On November 7, 2006, the licensee submitted a License Amendment to the NRC to revise the values associated with Technical Specification Surveillance Requirement 3.4.3.1. Once approved, this amendment would revise Technical Specification Surveillance Requirement 3.4.3.1 such that the main steam safety valves would be required to actuate within plus or minus three percent of their setpoint rather than the plus or minus one percent currently required. The licensee requested that the NRC approve the License Amendment by November 2007.
On May 16, 2007 the licensee determined that the as-found setpoints for two main steam safety valves and the main steam safety/relief valve were outside of the plus or minus one percent currently specified in Technical Specification Surveillance Requirement 3.4.3.1. The licensee determined that the valves failed to meet the Technical Specifications due to setpoint drift.
The inspectors reviewed the licensees corrective action documents for this event and determined that the setpoint drift would not have prevented the main steam safety valves from protecting the reactor vessel from an overpressure condition. In addition, the inspectors determined that the licensee would have met Technical Specification Surveillance Requirement 3.4.3.1 if the License Amendment would have been approved by the NRC prior to May 16, 2007. Based upon this information, the inspectors determined that this failure to comply with Technical Specification Surveillance Requirement 3.4.3.1 was a violation of minor significance that was not subject to enforcement action in accordance with Section IV of the NRCs Enforcement Policy.
The licensee documented the out of tolerance condition in Issue Report 630204.
Corrective actions included replacing the valves and the continued pursuit of the License Amendment.
.3 Failure to Have Adequate Procedure and Use Human Performance Tools Results in
Reactor Water Cleanup Isolation
a. Inspection Scope
The inspectors interviewed licensee personnel and reviewed procedures and corrective action documents to determine the circumstances which resulted in the inadvertent isolation of the Unit 1 reactor water cleanup system.
b. Findings
Introduction:
A self-revealing Green finding and a Non-Cited Violation of 10 CFR Part 50, Appendix B, Criterion V, was identified due to the failure to have instructions and procedures appropriate to the circumstance for performing valve operation test and evaluation systems (VOTES) testing on a high pressure coolant injection valve. The lack of an appropriate procedure contributed to the unexpected isolation of the Unit 1 reactor water cleanup system during the VOTES testing activity.
Description:
On August 22, 2007, electrical maintenance personnel were preparing to perform VOTES testing on high pressure coolant injection motor operated valve 1-2301-10. To complete the testing, two electricians were stationed at the valve in the high pressure coolant injection room. Two additional electricians were located at the valves breaker which was located on the second floor of the Unit 1 reactor building near the reactor water cleanup isolation instrumentation. The electricians planned to communicate with each other using hand held radios.

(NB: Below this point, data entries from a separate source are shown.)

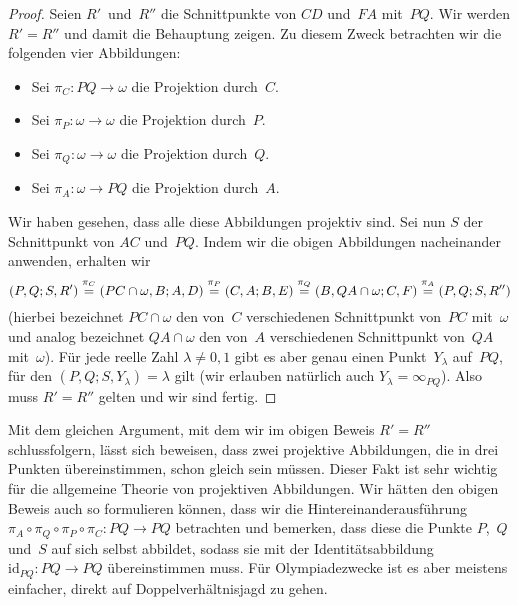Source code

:\begin{proof}
	Seien $R'$~und~$R''$ die Schnittpunkte von $CD$ und~$FA$ mit~$PQ$. Wir werden $R'=R''$ und damit die Behauptung zeigen. Zu diesem Zweck betrachten wir die folgenden vier Abbildungen:
	\begin{itemize}
		\item Sei $\pi_C\colon PQ\to \omega$ die Projektion durch~$C$.
		\item Sei $\pi_P\colon \omega\to \omega$ die Projektion durch~$P$.
		\item Sei $\pi_Q\colon \omega\to \omega$ die Projektion durch~$Q$.
		\item Sei $\pi_A\colon \omega\to PQ$ die Projektion durch~$A$.
	\end{itemize}
	Wir haben gesehen, dass alle diese Abbildungen projektiv sind. Sei nun $S$ der Schnittpunkt von $AC$ und~$PQ$. Indem wir die obigen Abbildungen nacheinander anwenden, erhalten wir
	\begin{equation*}
		(P,Q;S,R')\overset{\raisebox{0.5ex}{$\scriptstyle\pi_C$}}{=}(PC\cap\omega,B;A,D)\overset{\raisebox{0.5ex}{$\scriptstyle\pi_P$}}{=}(C,A;B,E)\overset{\raisebox{0.5ex}{$\scriptstyle\pi_Q$}}{=}(B,QA\cap\omega;C,F)\overset{\raisebox{0.5ex}{$\scriptstyle\pi_A$}}{=}(P,Q;S,R'')
	\end{equation*} 
	(hierbei bezeichnet $PC\cap \omega$ den von~$C$ verschiedenen Schnittpunkt von~$PC$ mit~$\omega$ und analog bezeichnet $QA\cap \omega$ den von~$A$ verschiedenen Schnittpunkt von~$QA$ mit~$\omega$). Für jede reelle Zahl $\lambda\neq 0,1$ gibt es aber genau einen Punkt~$Y_\lambda$ auf~$PQ$, für den $(P,Q;S,Y_\lambda)=\lambda$ gilt (wir erlauben natürlich auch $Y_\lambda=\infty_{PQ}$). Also muss $R'=R''$ gelten und wir sind fertig.
\end{proof}

Mit dem gleichen Argument, mit dem wir im obigen Beweis $R'=R''$ schlussfolgern, lässt sich beweisen, dass zwei projektive Abbildungen, die in drei Punkten übereinstimmen, schon gleich sein müssen. Dieser Fakt ist sehr wichtig für die allgemeine Theorie von projektiven Abbildungen. Wir hätten den obigen Beweis auch so formulieren können, dass wir die Hintereinanderausführung $\pi_A\circ\pi_Q\circ\pi_P\circ\pi_C\colon PQ\to PQ$ betrachten und bemerken, dass diese die Punkte $P$,~$Q$ und~$S$ auf sich selbst abbildet, sodass sie mit der Identitätsabbildung $\mathrm{id}_{PQ}\colon PQ\to PQ$ übereinstimmen muss. Für Olympiadezwecke ist es aber meistens einfacher, direkt auf Doppelverhältnisjagd zu gehen.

At 10:40 a.m., Unit 1 control room personnel received numerous alarms associated with an unexpected isolation of the reactor water cleanup system. Operations personnel responded to the second floor of the reactor building to determine the cause of the isolation. Upon arriving at the scene, the operators discovered the two electricians located at the breaker for valve 1-2301-10. In addition, the operators identified that the electricians at the breaker were working in a radio free zone. At Quad Cities, radio-free zones were designated by the presence of orange and white markings on the floor. In addition, the words radio free zone were also stenciled on the floor. The operators determined that the reactor water cleanup system isolation had occurred because the electricians located at the valve breaker had used a radio to communicate with the electricians in the high pressure coolant injection room.

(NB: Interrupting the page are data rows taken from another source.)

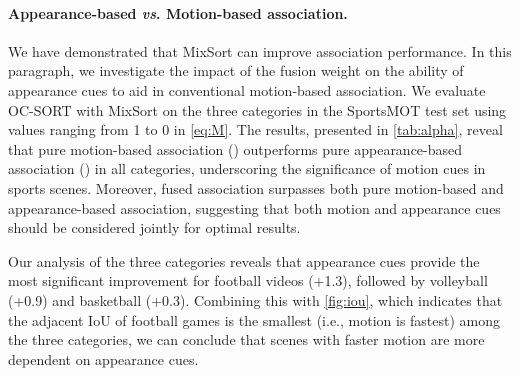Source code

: \documentclass[10pt,twocolumn,letterpaper]{article}
\begin{document}
{\vspace{-4mm}
\paragraph{Appearance-based \textit{vs}. Motion-based association.}
\begin{table}[pt]
\centering
{}
\vspace{-2mm}
\caption {Comparison of the HOTA metric of basketball, volley and football under different fusion parameters  on SportsMOT test set. The models are trained on SportsMOT training set.}
\label{tab:alpha}
\vspace{-6mm}
\end{table}
We have demonstrated that MixSort can improve association performance. 
In this paragraph, we investigate the impact of the fusion weight  on the ability of appearance cues to aid in conventional motion-based association. We evaluate OC-SORT with MixSort on the three categories in the SportsMOT test set using  values ranging from 1 to 0 in \cref{eq:M}. The results, presented in \cref{tab:alpha}, reveal that pure motion-based association () outperforms pure appearance-based association () in all categories, underscoring the significance of motion cues in sports scenes. Moreover, fused association surpasses both pure motion-based and appearance-based association, suggesting that both motion and appearance cues should be considered jointly for optimal results.

Our analysis of the three categories reveals that appearance cues provide the most significant improvement for football videos (+1.3), followed by volleyball (+0.9) and basketball (+0.3). Combining this with \cref{fig:iou}, which indicates that the adjacent IoU of football games is the smallest (i.e., motion is fastest) among the three categories, we can conclude that scenes with faster motion are more dependent on appearance cues.

}
\end{document}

The inspectors discussed this event with one of the electricians located at the valve breaker. The inspectors also reviewed the licensees prompt investigation report, procedures, and apparent cause report. Based upon the results of these activities, the inspectors determined the following:
- At least one of the electricians at the valves breaker was aware of the orange and white markings on the reactor building floor;
- The electrician that noticed the markings did not question their purpose nor did he associate the markings with a radio free zone;
- The pre-job briefing, work package, and procedural information failed to include information that the breaker for valve 1-2301-10 was located in a radio-free zone;
- Operations Procedure QCOP 9000-04 contained information regarding the proper use of hand held radios and the specific location of the radio-free zones; there was not a similar maintenance procedure;
- Maintenance personnel have not received specific training on radio use; and
- The electricians failed to use human performance tools to identify the radio-free zone.
Analysis:
The inspectors determined that the failure to have an appropriate procedure for the VOTES test was a performance deficiency that should be evaluated using the Significance Determination Process. The inspectors determined that this issue was more than minor because, if left uncorrected, the continued use of inadequate procedures would lead to additional initiating events due to unexpected equipment isolations. The inspectors determined that this issue was of very low safety significance (Green) because it did not contribute to both the likelihood of a reactor trip and the likelihood that mitigation equipment would not be available. The inspectors concluded that this finding was cross-cutting in the area of Human Performance, Work Practices, Human Error Prevention because the licensees human error prevention techniques were not used to ensure that the work activities were performed safely (H.4(a)).
Enforcement:
Title 10 CFR Part 50, Appendix B, Criterion V, requires that activities affecting quality be prescribed by documented instructions, procedures, and drawings appropriate to the circumstance. Contrary to the above, on August 22, 2007, instructions and procedures for performing VOTES testing were not appropriate to the circumstance. Specifically, the procedures and instructions failed to include information warning personnel that the VOTES test would be performed in a radio free zone.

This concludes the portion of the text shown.